Future challenges for Native interests, and relations with the state government, will no doubt include disposition of a murder case headed to the U.S. Supreme Court that exempted from government prosecution a crime committed on land arguably under tribal jurisdiction.
Just outside the top 10 is a moment that came with only modest attention from news organizations. After roasting politicians and other powerful people for decades (beginning in 1928), the Oklahoma City Gridiron folded its tent and passed into history.
The robust exercise of the liberties guaranteed in the First Amendment – in the form of an annualtheatrical parody of state politics and culture – was unable to survive changing consumer tastes in live entertainment and the aging of a volunteer workforce of journalists and their associates.

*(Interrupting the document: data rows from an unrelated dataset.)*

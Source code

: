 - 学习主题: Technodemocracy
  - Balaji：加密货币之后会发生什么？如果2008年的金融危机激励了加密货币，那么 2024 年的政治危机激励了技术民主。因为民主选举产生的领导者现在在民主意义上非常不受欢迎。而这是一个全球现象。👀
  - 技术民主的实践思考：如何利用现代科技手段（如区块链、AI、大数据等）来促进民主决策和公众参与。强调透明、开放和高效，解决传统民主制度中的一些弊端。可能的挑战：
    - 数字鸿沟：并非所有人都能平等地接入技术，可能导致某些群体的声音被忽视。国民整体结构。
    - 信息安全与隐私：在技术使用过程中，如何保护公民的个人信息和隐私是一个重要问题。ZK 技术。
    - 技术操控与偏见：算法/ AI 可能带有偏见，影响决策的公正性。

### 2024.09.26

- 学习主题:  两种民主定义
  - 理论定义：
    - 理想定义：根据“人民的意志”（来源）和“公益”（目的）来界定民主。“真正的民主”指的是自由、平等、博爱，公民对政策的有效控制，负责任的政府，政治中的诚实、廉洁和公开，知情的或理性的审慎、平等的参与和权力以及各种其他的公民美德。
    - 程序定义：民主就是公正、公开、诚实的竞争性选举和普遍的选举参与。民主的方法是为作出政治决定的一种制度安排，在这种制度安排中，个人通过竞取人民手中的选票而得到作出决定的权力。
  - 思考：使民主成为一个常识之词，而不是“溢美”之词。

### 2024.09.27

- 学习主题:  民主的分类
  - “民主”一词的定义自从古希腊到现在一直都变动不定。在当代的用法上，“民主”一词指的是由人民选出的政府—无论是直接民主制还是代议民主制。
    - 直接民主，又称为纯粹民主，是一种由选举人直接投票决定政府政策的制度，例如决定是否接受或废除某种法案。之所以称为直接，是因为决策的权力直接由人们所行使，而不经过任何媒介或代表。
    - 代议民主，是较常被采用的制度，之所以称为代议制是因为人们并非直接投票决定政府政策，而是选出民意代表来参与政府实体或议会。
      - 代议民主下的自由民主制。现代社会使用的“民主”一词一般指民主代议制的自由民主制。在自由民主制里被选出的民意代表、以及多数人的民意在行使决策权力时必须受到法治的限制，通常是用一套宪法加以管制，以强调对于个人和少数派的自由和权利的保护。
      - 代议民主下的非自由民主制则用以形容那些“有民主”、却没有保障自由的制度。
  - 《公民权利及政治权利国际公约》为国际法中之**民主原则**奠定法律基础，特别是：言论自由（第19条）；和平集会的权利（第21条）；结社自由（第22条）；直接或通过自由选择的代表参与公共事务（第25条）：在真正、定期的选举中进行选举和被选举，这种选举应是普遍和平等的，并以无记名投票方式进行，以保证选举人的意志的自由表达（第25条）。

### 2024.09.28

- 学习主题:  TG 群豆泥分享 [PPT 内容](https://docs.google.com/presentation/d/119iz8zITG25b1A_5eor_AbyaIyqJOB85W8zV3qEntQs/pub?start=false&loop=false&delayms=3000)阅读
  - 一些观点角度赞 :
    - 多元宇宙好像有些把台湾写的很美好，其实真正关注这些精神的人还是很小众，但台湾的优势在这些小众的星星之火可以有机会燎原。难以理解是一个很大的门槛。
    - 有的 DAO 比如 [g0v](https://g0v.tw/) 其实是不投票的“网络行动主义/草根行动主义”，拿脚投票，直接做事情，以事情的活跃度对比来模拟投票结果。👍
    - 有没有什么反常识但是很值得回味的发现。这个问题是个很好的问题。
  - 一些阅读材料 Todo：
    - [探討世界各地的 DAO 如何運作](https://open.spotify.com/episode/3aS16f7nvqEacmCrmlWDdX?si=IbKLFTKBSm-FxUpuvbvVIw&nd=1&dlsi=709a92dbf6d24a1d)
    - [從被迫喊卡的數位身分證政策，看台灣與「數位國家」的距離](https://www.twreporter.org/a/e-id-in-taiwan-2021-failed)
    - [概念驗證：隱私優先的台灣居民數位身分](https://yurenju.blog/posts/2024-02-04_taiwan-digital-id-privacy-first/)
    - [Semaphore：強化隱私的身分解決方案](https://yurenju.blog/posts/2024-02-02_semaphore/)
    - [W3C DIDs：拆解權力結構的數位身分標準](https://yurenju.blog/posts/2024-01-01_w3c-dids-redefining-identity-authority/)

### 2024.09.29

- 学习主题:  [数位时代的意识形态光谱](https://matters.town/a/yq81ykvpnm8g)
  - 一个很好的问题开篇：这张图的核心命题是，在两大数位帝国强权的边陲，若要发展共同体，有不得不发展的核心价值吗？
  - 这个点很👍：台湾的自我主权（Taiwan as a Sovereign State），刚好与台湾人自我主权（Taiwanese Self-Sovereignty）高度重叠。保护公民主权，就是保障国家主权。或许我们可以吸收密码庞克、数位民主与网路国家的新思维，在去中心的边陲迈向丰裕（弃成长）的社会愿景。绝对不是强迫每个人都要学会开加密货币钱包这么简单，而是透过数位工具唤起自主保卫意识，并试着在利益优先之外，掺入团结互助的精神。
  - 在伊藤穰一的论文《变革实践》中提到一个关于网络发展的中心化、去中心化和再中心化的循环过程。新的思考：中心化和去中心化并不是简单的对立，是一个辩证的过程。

Also left out of the top 10, but worthy of mention, is Oklahoma’s wide-open 2018 governor’s race. Two of the Republican candidates (Gary Richardson and Gary Jones) have long advocated recurring and consistent audits of state agencies, long before that became conventional wisdom. Whether they get credit or political advantage for that in the months ahead is an open question.
Plenty will be said about the governor’s race and other statewide campaigns in the months ahead. The results next November – good, bad or indifferent – will no doubt hold a notable place in the coverage of Oklahoma state government here, and elsewhere, in the next 12 months.